Dataset entries
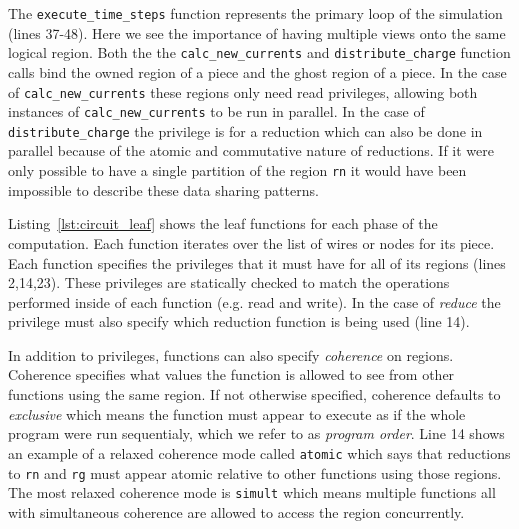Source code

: The {\tt execute\_time\_steps} function represents the primary loop of the simulation (lines 37-48).  Here
we see the importance of having multiple views onto the same logical region.  Both the the 
{\tt calc\_new\_currents} and {\tt distribute\_charge} function calls bind the owned region of a piece 
and the ghost region of a piece.  In the case of {\tt calc\_new\_currents} these regions only need
read privileges, allowing both instances of {\tt calc\_new\_currents} to be run in parallel.  In the
case of {\tt distribute\_charge} the privilege is for a reduction which can also be done 
in parallel because of the atomic and commutative nature of reductions.  If it were only possible to have a single
partition of the region {\tt rn} it would have been impossible to describe these data sharing patterns.

Listing~\ref{lst:circuit_leaf} shows the leaf functions for each phase of the computation.  Each
function iterates over the list of wires or nodes for its piece.  Each function specifies the privileges
that it must have for all of its regions (lines 2,14,23).  These privileges are statically checked
to match the operations performed inside of each function (e.g. read and write).  In the case of {\em reduce}
the privilege must also specify which reduction function is being used (line 14).  

In addition to privileges, functions can also specify {\em coherence} on regions.  Coherence specifies what 
values the function is allowed to see from other functions using the same region.  If not otherwise specified,
coherence defaults to {\em exclusive} which means the function must appear to execute as if the whole program
were run sequentialy, which we refer to as {\em program order}.  Line 14 shows an example of a relaxed
coherence mode called {\tt atomic} which says that reductions to {\tt rn} and {\tt rg} must appear atomic relative to other
functions using those regions.  The most relaxed coherence mode is {\tt simult} which means multiple functions
all with simultaneous coherence are allowed to access the region concurrently.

_Problem to work on:_
Only the lines from the one containing "In addition to" through the last line of the records should appear, each written out exactly.

_Written reply:_
In addition to privileges, functions can also specify {\em coherence} on regions.  Coherence specifies what 
values the function is allowed to see from other functions using the same region.  If not otherwise specified,
coherence defaults to {\em exclusive} which means the function must appear to execute as if the whole program
were run sequentialy, which we refer to as {\em program order}.  Line 14 shows an example of a relaxed
coherence mode called {\tt atomic} which says that reductions to {\tt rn} and {\tt rg} must appear atomic relative to other
functions using those regions.  The most relaxed coherence mode is {\tt simult} which means multiple functions
all with simultaneous coherence are allowed to access the region concurrently.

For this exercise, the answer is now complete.